Atterraggio di emergenza in Kansas: pupù a bordo

I passeggeri del volo 598 delle US Airways del 28 maggio non si sarebbero mai aspettati di dover vivere un atterraggio d’emergenza causato dalla pupù di un cane.

Una storia accaduta sul volo di linea che da Los Angeles portava i mal capitati passeggeri a Philadelphia. Un viaggio, in apparenza, assolutamente tranquillo, disturbato però dopo due ore di volo da un odore acre e pungente che, pian pianino, ha invaso i già ristretti spazi del velivolo.

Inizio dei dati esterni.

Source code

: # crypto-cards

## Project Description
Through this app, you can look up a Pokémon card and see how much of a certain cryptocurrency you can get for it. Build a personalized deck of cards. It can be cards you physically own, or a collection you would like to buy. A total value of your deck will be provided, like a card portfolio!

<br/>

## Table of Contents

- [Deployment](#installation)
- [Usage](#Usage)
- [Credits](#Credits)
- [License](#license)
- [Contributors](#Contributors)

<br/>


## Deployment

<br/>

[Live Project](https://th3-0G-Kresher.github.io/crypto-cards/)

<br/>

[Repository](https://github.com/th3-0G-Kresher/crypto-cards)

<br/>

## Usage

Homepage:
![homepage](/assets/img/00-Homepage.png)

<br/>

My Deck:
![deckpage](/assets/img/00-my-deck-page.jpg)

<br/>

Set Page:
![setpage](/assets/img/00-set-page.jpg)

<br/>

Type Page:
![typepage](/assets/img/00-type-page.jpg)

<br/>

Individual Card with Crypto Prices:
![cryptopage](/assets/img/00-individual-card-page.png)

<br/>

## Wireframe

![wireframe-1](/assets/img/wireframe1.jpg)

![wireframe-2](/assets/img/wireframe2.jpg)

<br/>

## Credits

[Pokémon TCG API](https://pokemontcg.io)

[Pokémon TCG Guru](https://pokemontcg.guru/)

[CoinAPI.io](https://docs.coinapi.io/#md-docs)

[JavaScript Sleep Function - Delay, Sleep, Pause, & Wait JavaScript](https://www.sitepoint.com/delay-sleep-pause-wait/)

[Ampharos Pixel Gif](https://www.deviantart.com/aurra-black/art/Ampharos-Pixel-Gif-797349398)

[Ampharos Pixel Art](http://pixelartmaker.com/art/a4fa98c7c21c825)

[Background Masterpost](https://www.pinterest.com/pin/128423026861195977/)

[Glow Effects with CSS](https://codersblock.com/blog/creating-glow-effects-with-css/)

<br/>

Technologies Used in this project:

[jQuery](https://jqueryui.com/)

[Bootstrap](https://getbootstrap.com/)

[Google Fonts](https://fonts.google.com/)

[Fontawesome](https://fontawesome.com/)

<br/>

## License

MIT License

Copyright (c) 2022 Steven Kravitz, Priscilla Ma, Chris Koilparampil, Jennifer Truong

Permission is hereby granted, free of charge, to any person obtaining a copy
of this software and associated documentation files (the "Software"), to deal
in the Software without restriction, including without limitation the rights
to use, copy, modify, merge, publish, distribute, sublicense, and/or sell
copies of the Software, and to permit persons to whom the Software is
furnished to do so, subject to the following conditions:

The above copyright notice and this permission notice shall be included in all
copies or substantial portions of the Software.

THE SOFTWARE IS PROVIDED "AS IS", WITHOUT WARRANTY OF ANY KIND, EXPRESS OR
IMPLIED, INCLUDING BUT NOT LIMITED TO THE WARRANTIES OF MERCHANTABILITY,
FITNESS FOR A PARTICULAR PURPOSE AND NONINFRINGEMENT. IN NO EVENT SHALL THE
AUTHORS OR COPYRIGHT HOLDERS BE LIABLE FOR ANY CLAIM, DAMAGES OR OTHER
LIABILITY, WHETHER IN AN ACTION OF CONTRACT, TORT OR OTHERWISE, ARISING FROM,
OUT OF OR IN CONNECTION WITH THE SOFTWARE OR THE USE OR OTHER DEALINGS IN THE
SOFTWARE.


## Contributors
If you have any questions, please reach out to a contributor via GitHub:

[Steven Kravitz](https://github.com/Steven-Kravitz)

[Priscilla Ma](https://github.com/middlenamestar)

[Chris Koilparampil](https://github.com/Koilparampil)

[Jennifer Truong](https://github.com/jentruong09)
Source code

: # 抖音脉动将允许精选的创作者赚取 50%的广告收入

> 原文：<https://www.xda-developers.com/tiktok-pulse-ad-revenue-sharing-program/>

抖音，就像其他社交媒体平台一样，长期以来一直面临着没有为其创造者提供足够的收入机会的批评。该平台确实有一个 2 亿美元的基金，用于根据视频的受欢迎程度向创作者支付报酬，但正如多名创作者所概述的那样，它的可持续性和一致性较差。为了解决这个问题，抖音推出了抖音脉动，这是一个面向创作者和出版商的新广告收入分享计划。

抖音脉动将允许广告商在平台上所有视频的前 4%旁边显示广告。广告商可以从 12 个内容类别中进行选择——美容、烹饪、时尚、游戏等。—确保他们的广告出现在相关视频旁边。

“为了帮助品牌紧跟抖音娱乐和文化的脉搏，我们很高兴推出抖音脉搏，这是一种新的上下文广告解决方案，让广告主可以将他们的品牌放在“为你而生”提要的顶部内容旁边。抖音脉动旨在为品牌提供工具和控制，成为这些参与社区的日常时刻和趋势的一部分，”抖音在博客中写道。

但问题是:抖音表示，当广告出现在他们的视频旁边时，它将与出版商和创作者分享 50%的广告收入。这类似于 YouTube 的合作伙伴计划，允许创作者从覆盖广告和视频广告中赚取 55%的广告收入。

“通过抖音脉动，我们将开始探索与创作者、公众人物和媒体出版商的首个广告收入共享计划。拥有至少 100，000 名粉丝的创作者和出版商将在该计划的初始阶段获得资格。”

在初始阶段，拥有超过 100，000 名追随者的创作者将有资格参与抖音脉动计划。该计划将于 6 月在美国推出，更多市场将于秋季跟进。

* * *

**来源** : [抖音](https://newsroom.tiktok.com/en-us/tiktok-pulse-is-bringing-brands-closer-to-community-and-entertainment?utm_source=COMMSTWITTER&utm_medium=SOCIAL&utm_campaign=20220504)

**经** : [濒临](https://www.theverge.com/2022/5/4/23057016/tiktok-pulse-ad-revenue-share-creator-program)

Un disagio ampliato dalla pressurizzazione e causato da un povero quattro zampe d’accompagnamento che, colto da una grande urgenza, non è riuscito ad aspettare l’atterraggio per fare i propri bisogni.

Un inconveniente che gli assistenti di volo hanno cercato di tamponare, pulendo gli spazi comuni con i detersivi a disposizione. Situazione che si è però irreparabilmente aggravata nel momento in cui il cane ha fatto il bis. Un secondo incidente che ha reso l’aria del tutto irrespirabile e costretto l’equipaggio ad un atterraggio di emergenza a Kansas City.

Inutile dire che il mortificato e incredulo proprietario del cane ha cercato di farsi perdonare in ogni modo dai compagni di viaggio. Scuse accettate dalla maggior parte dei passeggeri, che non ha potuto fare a meno di essere  pienamente empatica e comprensiva per l’inevitabile inconveniente. Chi invece ha riversato il proprio disappunto sui social network (prendendosela con il cane e la compagnia aerea) è stato ripreso dal mondo del web, che assolutamente comprensivo si è schierato in difesa di questo povero quattro zampe che non ha potuto controllare la propria natura.